Exercise input section start

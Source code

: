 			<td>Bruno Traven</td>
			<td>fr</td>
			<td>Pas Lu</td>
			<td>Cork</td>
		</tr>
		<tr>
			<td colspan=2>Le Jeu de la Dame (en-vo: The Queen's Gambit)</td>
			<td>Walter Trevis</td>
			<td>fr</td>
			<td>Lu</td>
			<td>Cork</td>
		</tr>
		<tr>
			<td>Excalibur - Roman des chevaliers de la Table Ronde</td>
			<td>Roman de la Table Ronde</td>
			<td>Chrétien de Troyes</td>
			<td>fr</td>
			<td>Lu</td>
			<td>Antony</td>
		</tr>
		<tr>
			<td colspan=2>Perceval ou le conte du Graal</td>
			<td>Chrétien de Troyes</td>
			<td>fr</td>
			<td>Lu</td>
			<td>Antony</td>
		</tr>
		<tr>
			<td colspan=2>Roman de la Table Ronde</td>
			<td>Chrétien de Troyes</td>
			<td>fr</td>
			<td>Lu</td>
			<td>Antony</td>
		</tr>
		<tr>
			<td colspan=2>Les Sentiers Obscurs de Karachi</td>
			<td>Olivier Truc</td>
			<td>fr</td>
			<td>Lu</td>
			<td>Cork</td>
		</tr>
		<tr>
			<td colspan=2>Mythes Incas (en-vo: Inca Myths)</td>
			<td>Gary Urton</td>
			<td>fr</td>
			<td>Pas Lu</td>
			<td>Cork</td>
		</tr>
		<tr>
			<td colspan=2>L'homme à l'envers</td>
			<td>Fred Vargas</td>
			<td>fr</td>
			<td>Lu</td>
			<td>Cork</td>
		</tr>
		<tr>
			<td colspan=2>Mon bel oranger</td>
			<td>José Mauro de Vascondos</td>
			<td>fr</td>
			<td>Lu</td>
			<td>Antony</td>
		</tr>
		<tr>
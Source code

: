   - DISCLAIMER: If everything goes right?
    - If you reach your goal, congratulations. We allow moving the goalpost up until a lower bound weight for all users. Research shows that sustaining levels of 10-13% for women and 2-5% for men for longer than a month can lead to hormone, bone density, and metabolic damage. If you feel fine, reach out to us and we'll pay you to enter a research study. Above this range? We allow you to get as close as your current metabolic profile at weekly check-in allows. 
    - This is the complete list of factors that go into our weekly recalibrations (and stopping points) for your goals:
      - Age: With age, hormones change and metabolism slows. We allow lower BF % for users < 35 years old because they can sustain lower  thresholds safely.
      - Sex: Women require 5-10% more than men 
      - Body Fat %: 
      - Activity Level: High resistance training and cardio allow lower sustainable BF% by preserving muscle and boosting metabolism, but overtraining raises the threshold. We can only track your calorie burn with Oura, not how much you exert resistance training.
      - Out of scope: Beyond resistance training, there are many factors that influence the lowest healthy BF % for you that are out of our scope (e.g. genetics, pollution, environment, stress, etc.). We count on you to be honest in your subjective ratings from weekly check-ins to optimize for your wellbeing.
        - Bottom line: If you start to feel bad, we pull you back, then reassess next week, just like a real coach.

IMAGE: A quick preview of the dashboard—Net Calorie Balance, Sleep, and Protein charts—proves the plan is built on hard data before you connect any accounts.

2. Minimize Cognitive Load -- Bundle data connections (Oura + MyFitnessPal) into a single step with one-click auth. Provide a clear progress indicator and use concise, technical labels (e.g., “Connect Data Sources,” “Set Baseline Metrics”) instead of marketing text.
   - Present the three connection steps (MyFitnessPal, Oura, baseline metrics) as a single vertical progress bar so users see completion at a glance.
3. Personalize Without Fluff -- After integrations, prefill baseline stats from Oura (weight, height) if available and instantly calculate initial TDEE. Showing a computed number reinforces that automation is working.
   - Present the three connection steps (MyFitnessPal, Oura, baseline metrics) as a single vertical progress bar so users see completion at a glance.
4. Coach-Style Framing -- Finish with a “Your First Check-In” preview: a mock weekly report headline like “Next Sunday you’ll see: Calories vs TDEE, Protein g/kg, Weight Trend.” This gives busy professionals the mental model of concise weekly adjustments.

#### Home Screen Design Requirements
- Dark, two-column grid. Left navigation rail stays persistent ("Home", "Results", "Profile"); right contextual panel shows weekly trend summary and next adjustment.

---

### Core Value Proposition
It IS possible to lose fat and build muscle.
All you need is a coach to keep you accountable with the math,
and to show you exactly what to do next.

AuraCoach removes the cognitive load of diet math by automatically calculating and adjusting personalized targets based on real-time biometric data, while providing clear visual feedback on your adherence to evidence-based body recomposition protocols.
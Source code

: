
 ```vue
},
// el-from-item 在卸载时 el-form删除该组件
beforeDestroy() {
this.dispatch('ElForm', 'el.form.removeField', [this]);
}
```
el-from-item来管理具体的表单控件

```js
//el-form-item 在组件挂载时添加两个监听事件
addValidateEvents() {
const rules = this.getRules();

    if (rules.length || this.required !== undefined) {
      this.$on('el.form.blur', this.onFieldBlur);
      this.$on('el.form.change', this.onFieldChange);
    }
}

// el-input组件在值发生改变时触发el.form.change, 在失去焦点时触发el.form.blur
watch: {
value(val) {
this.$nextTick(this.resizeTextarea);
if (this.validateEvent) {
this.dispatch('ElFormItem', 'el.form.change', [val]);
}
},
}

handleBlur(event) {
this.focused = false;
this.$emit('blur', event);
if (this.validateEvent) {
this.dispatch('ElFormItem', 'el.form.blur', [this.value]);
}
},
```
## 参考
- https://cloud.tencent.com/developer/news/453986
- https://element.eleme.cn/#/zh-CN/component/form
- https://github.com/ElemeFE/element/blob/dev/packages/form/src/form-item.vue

Exercise input section end

■ Exercise aim: Go through the data above from its first line and copy each line exactly, stopping once the line with "- This is the" has been copied.

■ Answer for the task:
Source code

: 			<td>Bruno Traven</td>
			<td>fr</td>
			<td>Pas Lu</td>
			<td>Cork</td>
		</tr>
		<tr>
			<td colspan=2>Le Jeu de la Dame (en-vo: The Queen's Gambit)</td>
			<td>Walter Trevis</td>
			<td>fr</td>
			<td>Lu</td>
			<td>Cork</td>
		</tr>
		<tr>
			<td>Excalibur - Roman des chevaliers de la Table Ronde</td>
			<td>Roman de la Table Ronde</td>
			<td>Chrétien de Troyes</td>
			<td>fr</td>
			<td>Lu</td>
			<td>Antony</td>
		</tr>
		<tr>
			<td colspan=2>Perceval ou le conte du Graal</td>
			<td>Chrétien de Troyes</td>
			<td>fr</td>
			<td>Lu</td>
			<td>Antony</td>
		</tr>
		<tr>
			<td colspan=2>Roman de la Table Ronde</td>
			<td>Chrétien de Troyes</td>
			<td>fr</td>
			<td>Lu</td>
			<td>Antony</td>
		</tr>
		<tr>
			<td colspan=2>Les Sentiers Obscurs de Karachi</td>
			<td>Olivier Truc</td>
			<td>fr</td>
			<td>Lu</td>
			<td>Cork</td>
		</tr>
		<tr>
			<td colspan=2>Mythes Incas (en-vo: Inca Myths)</td>
			<td>Gary Urton</td>
			<td>fr</td>
			<td>Pas Lu</td>
			<td>Cork</td>
		</tr>
		<tr>
			<td colspan=2>L'homme à l'envers</td>
			<td>Fred Vargas</td>
			<td>fr</td>
			<td>Lu</td>
			<td>Cork</td>
		</tr>
		<tr>
			<td colspan=2>Mon bel oranger</td>
			<td>José Mauro de Vascondos</td>
			<td>fr</td>
			<td>Lu</td>
			<td>Antony</td>
		</tr>
		<tr>
Source code

:   - DISCLAIMER: If everything goes right?
    - If you reach your goal, congratulations. We allow moving the goalpost up until a lower bound weight for all users. Research shows that sustaining levels of 10-13% for women and 2-5% for men for longer than a month can lead to hormone, bone density, and metabolic damage. If you feel fine, reach out to us and we'll pay you to enter a research study. Above this range? We allow you to get as close as your current metabolic profile at weekly check-in allows. 
    - This is the complete list of factors that go into our weekly recalibrations (and stopping points) for your goals:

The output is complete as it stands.